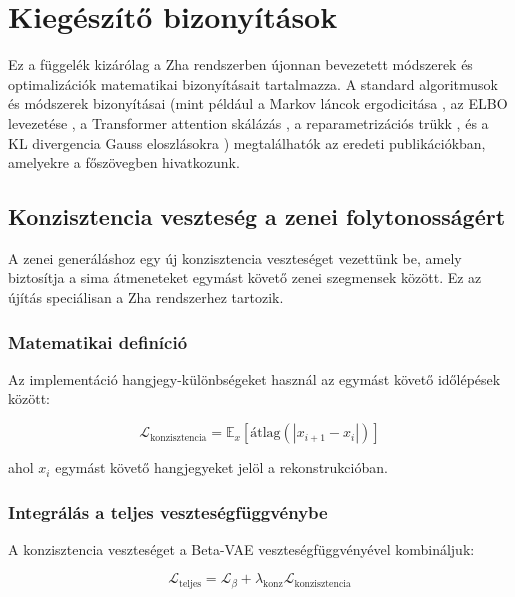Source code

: \chapter{Kiegészítő bizonyítások}
\label{chap:proofs}

Ez a függelék kizárólag a Zha rendszerben újonnan bevezetett módszerek és optimalizációk matematikai bizonyításait tartalmazza. A standard algoritmusok és módszerek bizonyításai (mint például a Markov láncok ergodicitása \cite{norris1998markov}, az ELBO levezetése \cite{kingma2014auto}, a Transformer attention skálázás \cite{vaswani2017attention}, a reparametrizációs trükk \cite{kingma2014auto,rezende2014stochastic}, és a KL divergencia Gauss eloszlásokra \cite{kullback1951information}) megtalálhatók az eredeti publikációkban, amelyekre a főszövegben hivatkozunk.

\section{Konzisztencia veszteség a zenei folytonosságért}
\label{proof:consistency_loss}

A zenei generáláshoz egy új konzisztencia veszteséget vezettünk be, amely biztosítja a sima átmeneteket egymást követő zenei szegmensek között. Ez az újítás speciálisan a Zha rendszerhez tartozik.

\subsection{Matematikai definíció}

Az implementáció hangjegy-különbségeket használ az egymást követő időlépések között:

\begin{equation}
\mathcal{L}_{\text{konzisztencia}} = \mathbb{E}_{x} \left[ \text{átlag}(|x_{i+1} - x_i|) \right]
\end{equation}

ahol $x_i$ egymást követő hangjegyeket jelöl a rekonstrukcióban.

\subsection{Integrálás a teljes veszteségfüggvénybe}

A konzisztencia veszteséget a Beta-VAE veszteségfüggvényével kombináljuk:

\begin{equation}
\mathcal{L}_{\text{teljes}} = \mathcal{L}_{\beta} + \lambda_{\text{konz}} \mathcal{L}_{\text{konzisztencia}}
\end{equation}

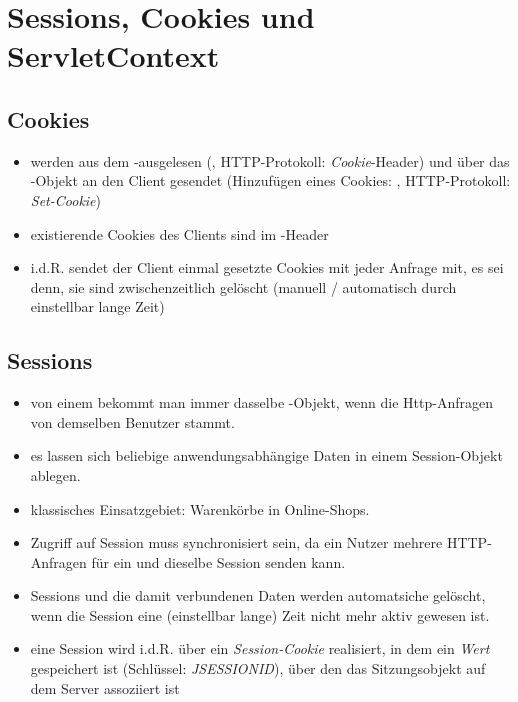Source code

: \section{Sessions, Cookies und ServletContext}

\subsection{Cookies}

\begin{itemize}
    \item werden aus dem -ausgelesen (, HTTP-Protokoll: \textit{Cookie}-Header) und über das -Objekt an den Client gesendet (Hinzufügen eines Cookies: , HTTP-Protokoll: \textit{Set-Cookie})
    \item existierende Cookies des Clients sind im -Header
    \item i.d.R. sendet der Client einmal gesetzte Cookies mit jeder Anfrage mit, es sei denn, sie sind zwischenzeitlich gelöscht (manuell / automatisch durch einstellbar lange Zeit)
\end{itemize}


\subsection{Sessions}
\begin{itemize}
    \item von einem  bekommt man immer dasselbe -Objekt, wenn die Http-Anfragen von demselben Benutzer stammt.
    \item es lassen sich beliebige anwendungsabhängige Daten in einem Session-Objekt ablegen.
    \item klassisches Einsatzgebiet: Warenkörbe in Online-Shops.
    \item Zugriff auf Session muss synchronisiert sein, da ein Nutzer mehrere HTTP-Anfragen für ein und dieselbe Session senden kann.
    \item Sessions und die damit verbundenen Daten werden automatsiche gelöscht, wenn die Session eine (einstellbar lange) Zeit nicht mehr aktiv gewesen ist.
    \item eine Session wird i.d.R. über ein \textit{Session-Cookie} realisiert, in dem ein \textit{Wert} gespeichert ist (Schlüssel: \textit{JSESSIONID}), über den das Sitzungsobjekt auf dem Server assoziiert ist
\end{itemize}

■ Work to be completed: Please report the number of lines in this material holding the word "werden", and add no other words.

■ Result of the task: 2